What is the margin between conflict and abdication? Is conflict a choice or a necessity? Is systematic hostility inhere? These are only few of the numerous questions raised by the historic and ambiguous relation between U.S and China. Recent studious defined this relationship using the term “frenemies” since both nations regard each other as potential adversary as well as strategic partner. In a relation in which both cooperation and controversy increase simultaneously, there will be as many points of common interests as of disagreement.
On the friendly side of the debate, the first reason that keeps China and U.S close is no doubt the economic situation. U.S is China’s number one trading partner and in 2006, China took Mexico’s place becoming United States’ second largest trading partner after Canada. The growing interdependence between the U.S. and Chinese economies became evident in September 2008 when China surpassed Japan and became the largest holder of U.S. debt – around $600 billion. Climate change, as well as terrorism and proliferation of nuclear weapons represent common concern for the two powers. On the sidelines of the 2014 Asia-Pacific Economic Cooperation summit, President Barack Obama and Chinese President Xi Jinping issued a joint statement on climate change, pledging to reduce carbon emissions.
Looking at the numerous divergences that the Sino-American relation presents, the most evident one will be the deep difference between the U.S political point of view, based on democracy and the Chinese authoritarian political attitude. Though the most delicate part of the debate, is no doubt the military situation. When in March 2007, China announced an 18 percent budget increase in defense spending for 2007 – totaling more than $45 billion- in order to “protect national security and territorial integrity” and provide better training and higher salaries for its soldiers, U.S did not hesitate to express its dissent. During a 2007 tour of Asia, U.S. Vice President Dick Cheney defined China’s military buildup “not consistent” with the country’s stated goal of a “peaceful rise.” However, China’s military budget -$200/225 billion- is still not comparable to the U.S one – $700 billion. Military inconvenience came up once again at the fourteenth annual Shangri-La Dialogue on Asian security, when U.S. Secretary of Defense Ashton Carter called on China to halt its controversial land reclamation efforts in the South China Sea, saying that the United States opposed “any further militarization” of the disputed territory. U.S. officials claimed that images from U.S. naval surveillance provided evidence that China was placing military equipment on a chain of artificial islands, despite Beijing’s claims that construction was mainly for civilian purposes. Cyber attacks characterized the recent developments of this unusual relationship: in June 2015, U.S. authorities signaled that there was evidence that Chinese hackers were behind the major online breach of the Office of Personnel Management and the theft of data from twenty-two million current and formal federal employees.
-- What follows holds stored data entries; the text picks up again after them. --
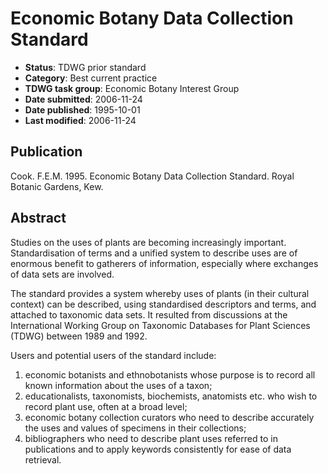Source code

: # Economic Botany Data Collection Standard

* **Status**: TDWG prior standard
* **Category**: Best current practice
* **TDWG task group**: Economic Botany Interest Group
* **Date submitted**: 2006-11-24
* **Date published**: 1995-10-01
* **Last modified**: 2006-11-24

## Publication
Cook. F.E.M. 1995. Economic Botany Data Collection Standard. Royal Botanic Gardens, Kew.

## Abstract

Studies on the uses of plants are becoming increasingly important. Standardisation of terms and a unified system to describe uses are of enormous benefit to gatherers of information, especially where exchanges of data sets are involved.

The standard provides a system whereby uses of plants (in their cultural context) can be described, using standardised descriptors and terms, and attached to taxonomic data sets. It resulted from discussions at the International Working Group on Taxonomic Databases for Plant Sciences (TDWG) between 1989 and 1992.

Users and potential users of the standard include:

1. economic botanists and ethnobotanists whose purpose is to record all known information about the uses of a taxon;
2. educationalists, taxonomists, biochemists, anatomists etc. who wish to record plant use, often at a broad level;
3. economic botany collection curators who need to describe accurately the uses and values of specimens in their collections;
4. bibliographers who need to describe plant uses referred to in publications and to apply keywords consistently for ease of data retrieval.
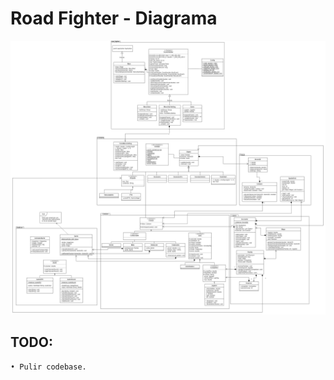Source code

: # Road Fighter - Diagrama

<p align="center">
  <img width="800" src="./src/main/resources/road_fighter-Page-2.drawio.png" alt="Diagrama">
</p>


## TODO:
    • Pulir codebase.
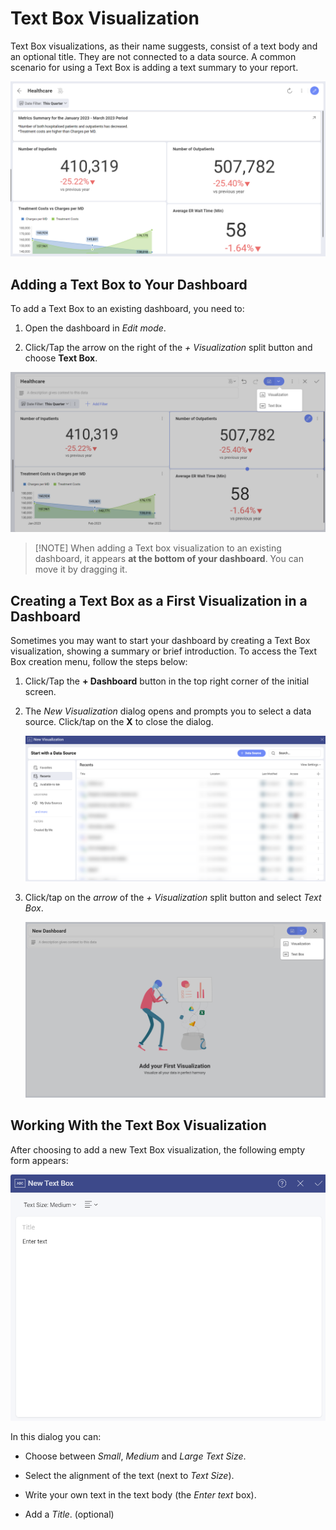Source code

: # Text Box Visualization

Text Box visualizations, as their name suggests, consist of a text body
and an optional title. They are not connected to a data source. A common
scenario for using a Text Box is adding a text summary to your report.

![An example of a summary text box added to a dashboard](images/text-box-dashboard-example.png)

## Adding a Text Box to Your Dashboard

To add a Text Box to an existing dashboard, you need to:

1.  Open the dashboard in *Edit mode*.

2.  Click/Tap the arrow on the right of the *+ Visualization* split button and choose **Text Box**.

![Adding a text box in dashboard edit mode](images/add-text-box-to-dashboard.png)

>[!NOTE] When adding a Text box visualization to an existing dashboard, it
appears **at the bottom of your dashboard**. You can move it by dragging it.

## Creating a Text Box as a First Visualization in a Dashboard

Sometimes you may want to start your dashboard by creating a Text Box
visualization, showing a summary or brief introduction. To access the
Text Box creation menu, follow the steps below:

1.  Click/Tap the **+ Dashboard** button in the top right corner of the initial screen.

2.  The *New Visualization* dialog opens and prompts you to select a data source. Click/tap on the **X** to close the dialog.

    ![New visualization dialog](../images/new-visualization-screen.png)

3.  Click/tap on the *arrow* of the *+ Visualization* split button and select *Text Box*.

    ![New visualization dialog](./images/new-dashboard-text-box.png)  

## Working With the Text Box Visualization

After choosing to add a new Text Box visualization, the following empty
form appears:

![New text box dialog showing an empty text box form](images/new-text-box-dialog.png)

In this dialog you can:

  - Choose between *Small*, *Medium* and *Large* *Text Size*.

  - Select the alignment of the text (next to *Text Size*).

  - Write your own text in the text body (the *Enter text* box).

  - Add a *Title*. (optional)

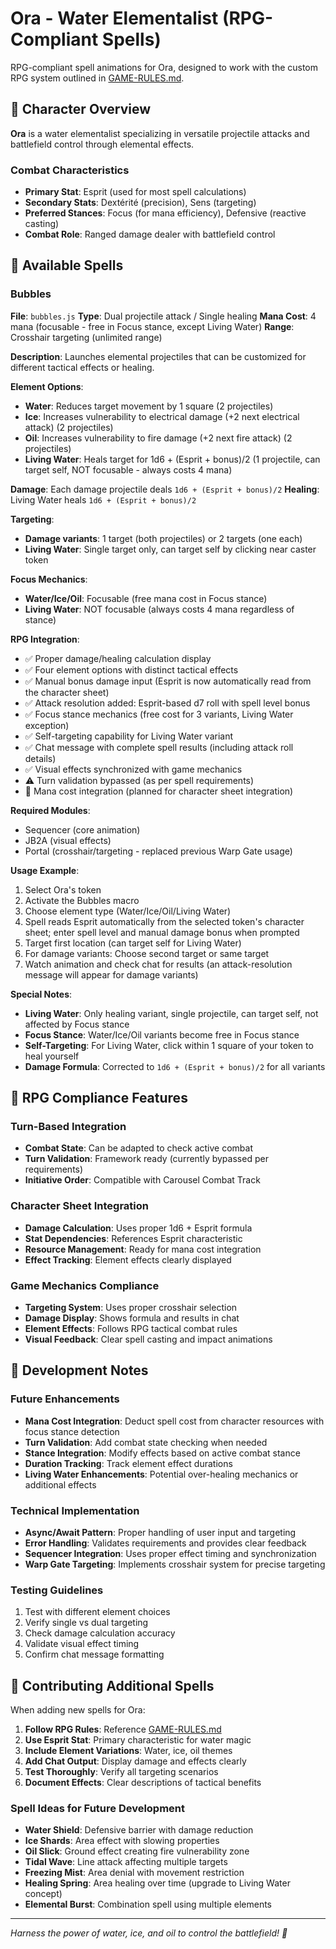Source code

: # Ora - Water Elementalist (RPG-Compliant Spells)

RPG-compliant spell animations for Ora, designed to work with the custom RPG system outlined in [GAME-RULES.md](../../../GAME-RULES.md).

## 🌊 Character Overview

**Ora** is a water elementalist specializing in versatile projectile attacks and battlefield control through elemental effects.

### Combat Characteristics
- **Primary Stat**: Esprit (used for most spell calculations)
- **Secondary Stats**: Dextérité (precision), Sens (targeting)
- **Preferred Stances**: Focus (for mana efficiency), Defensive (reactive casting)
- **Combat Role**: Ranged damage dealer with battlefield control

## 🫧 Available Spells

### Bubbles
**File**: `bubbles.js`
**Type**: Dual projectile attack / Single healing
**Mana Cost**: 4 mana (focusable - free in Focus stance, except Living Water)
**Range**: Crosshair targeting (unlimited range)

**Description**: Launches elemental projectiles that can be customized for different tactical effects or healing.

**Element Options**:
- **Water**: Reduces target movement by 1 square (2 projectiles)
- **Ice**: Increases vulnerability to electrical damage (+2 next electrical attack) (2 projectiles)
- **Oil**: Increases vulnerability to fire damage (+2 next fire attack) (2 projectiles)
- **Living Water**: Heals target for 1d6 + (Esprit + bonus)/2 (1 projectile, can target self, NOT focusable - always costs 4 mana)

**Damage**: Each damage projectile deals `1d6 + (Esprit + bonus)/2`
**Healing**: Living Water heals `1d6 + (Esprit + bonus)/2`

**Targeting**:
- **Damage variants**: 1 target (both projectiles) or 2 targets (one each)
- **Living Water**: Single target only, can target self by clicking near caster token

**Focus Mechanics**:
- **Water/Ice/Oil**: Focusable (free mana cost in Focus stance)
- **Living Water**: NOT focusable (always costs 4 mana regardless of stance)

**RPG Integration**:
- ✅ Proper damage/healing calculation display
- ✅ Four element options with distinct tactical effects
- ✅ Manual bonus damage input (Esprit is now automatically read from the character sheet)
- ✅ Attack resolution added: Esprit-based d7 roll with spell level bonus
- ✅ Focus stance mechanics (free cost for 3 variants, Living Water exception)
- ✅ Self-targeting capability for Living Water variant
- ✅ Chat message with complete spell results (including attack roll details)
- ✅ Visual effects synchronized with game mechanics
- ⚠️ Turn validation bypassed (as per spell requirements)
- 🔄 Mana cost integration (planned for character sheet integration)

**Required Modules**:
- Sequencer (core animation)
- JB2A (visual effects)
- Portal (crosshair/targeting - replaced previous Warp Gate usage)

**Usage Example**:
1. Select Ora's token
2. Activate the Bubbles macro
3. Choose element type (Water/Ice/Oil/Living Water)
4. Spell reads Esprit automatically from the selected token's character sheet; enter spell level and manual damage bonus when prompted
5. Target first location (can target self for Living Water)
6. For damage variants: Choose second target or same target
7. Watch animation and check chat for results (an attack-resolution message will appear for damage variants)

**Special Notes**:
- **Living Water**: Only healing variant, single projectile, can target self, not affected by Focus stance
- **Focus Stance**: Water/Ice/Oil variants become free in Focus stance
- **Self-Targeting**: For Living Water, click within 1 square of your token to heal yourself
- **Damage Formula**: Corrected to `1d6 + (Esprit + bonus)/2` for all variants

## 🎯 RPG Compliance Features

### Turn-Based Integration
- **Combat State**: Can be adapted to check active combat
- **Turn Validation**: Framework ready (currently bypassed per requirements)
- **Initiative Order**: Compatible with Carousel Combat Track

### Character Sheet Integration
- **Damage Calculation**: Uses proper 1d6 + Esprit formula
- **Stat Dependencies**: References Esprit characteristic
- **Resource Management**: Ready for mana cost integration
- **Effect Tracking**: Element effects clearly displayed

### Game Mechanics Compliance
- **Targeting System**: Uses proper crosshair selection
- **Damage Display**: Shows formula and results in chat
- **Element Effects**: Follows RPG tactical combat rules
- **Visual Feedback**: Clear spell casting and impact animations

## 🔮 Development Notes

### Future Enhancements
- **Mana Cost Integration**: Deduct spell cost from character resources with focus stance detection
- **Turn Validation**: Add combat state checking when needed
- **Stance Integration**: Modify effects based on active combat stance
- **Duration Tracking**: Track element effect durations
- **Living Water Enhancements**: Potential over-healing mechanics or additional effects

### Technical Implementation
- **Async/Await Pattern**: Proper handling of user input and targeting
- **Error Handling**: Validates requirements and provides clear feedback
- **Sequencer Integration**: Uses proper effect timing and synchronization
- **Warp Gate Targeting**: Implements crosshair system for precise targeting

### Testing Guidelines
1. Test with different element choices
2. Verify single vs dual targeting
3. Check damage calculation accuracy
4. Validate visual effect timing
5. Confirm chat message formatting

## 🤝 Contributing Additional Spells

When adding new spells for Ora:

1. **Follow RPG Rules**: Reference [GAME-RULES.md](../../../GAME-RULES.md)
2. **Use Esprit Stat**: Primary characteristic for water magic
3. **Include Element Variations**: Water, ice, oil themes
4. **Add Chat Output**: Display damage and effects clearly
5. **Test Thoroughly**: Verify all targeting scenarios
6. **Document Effects**: Clear descriptions of tactical benefits

### Spell Ideas for Future Development
- **Water Shield**: Defensive barrier with damage reduction
- **Ice Shards**: Area effect with slowing properties
- **Oil Slick**: Ground effect creating fire vulnerability zone
- **Tidal Wave**: Line attack affecting multiple targets
- **Freezing Mist**: Area denial with movement restriction
- **Healing Spring**: Area healing over time (upgrade to Living Water concept)
- **Elemental Burst**: Combination spell using multiple elements

---

*Harness the power of water, ice, and oil to control the battlefield! 🌊*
It was September 2005 when Deputy Secretary of State Robert B. Zoellick initiated a strategic dialogue with China, recognizing Beijing as an emerging power, and calling on the asian nation to serve as a “responsible stakeholder” and use its influence to draw nations such as Sudan, North Korea, and Iran into the international system. The American debate – on both sides of the political divide- refers to China as a “rising power” still lacking maturity and experience enough to know how to exercise responsibility on the world stage. On the other side, China sees itself not as a rising power but as a returning one, predominant in its region for two millennia and temporarily displaced by colonial exploiters taking advantage of Chinese domestic strife and decay.
United States and China are two great nations, with global capabilities and divergent, at certain times conflicting, aspirations. On January 19, 2011, U.S. President Barack Obama and Chinese President Hu Jintao issued a joint statement at the end of Hu’s visit to Washington, proclaiming their shared commitment to a “positive, cooperative, and comprehensive U.S.-China relationship”. Both powers are aware that in an actual conflict, both sides possess the capabilities and the ingenuity to inflict catastrophic damage on each other, but any conflagration would leave all the participants exhausted and debilitated. They would then be obliged to face anew the very task that confronts them today: the construction of an international order in which both countries are significant components.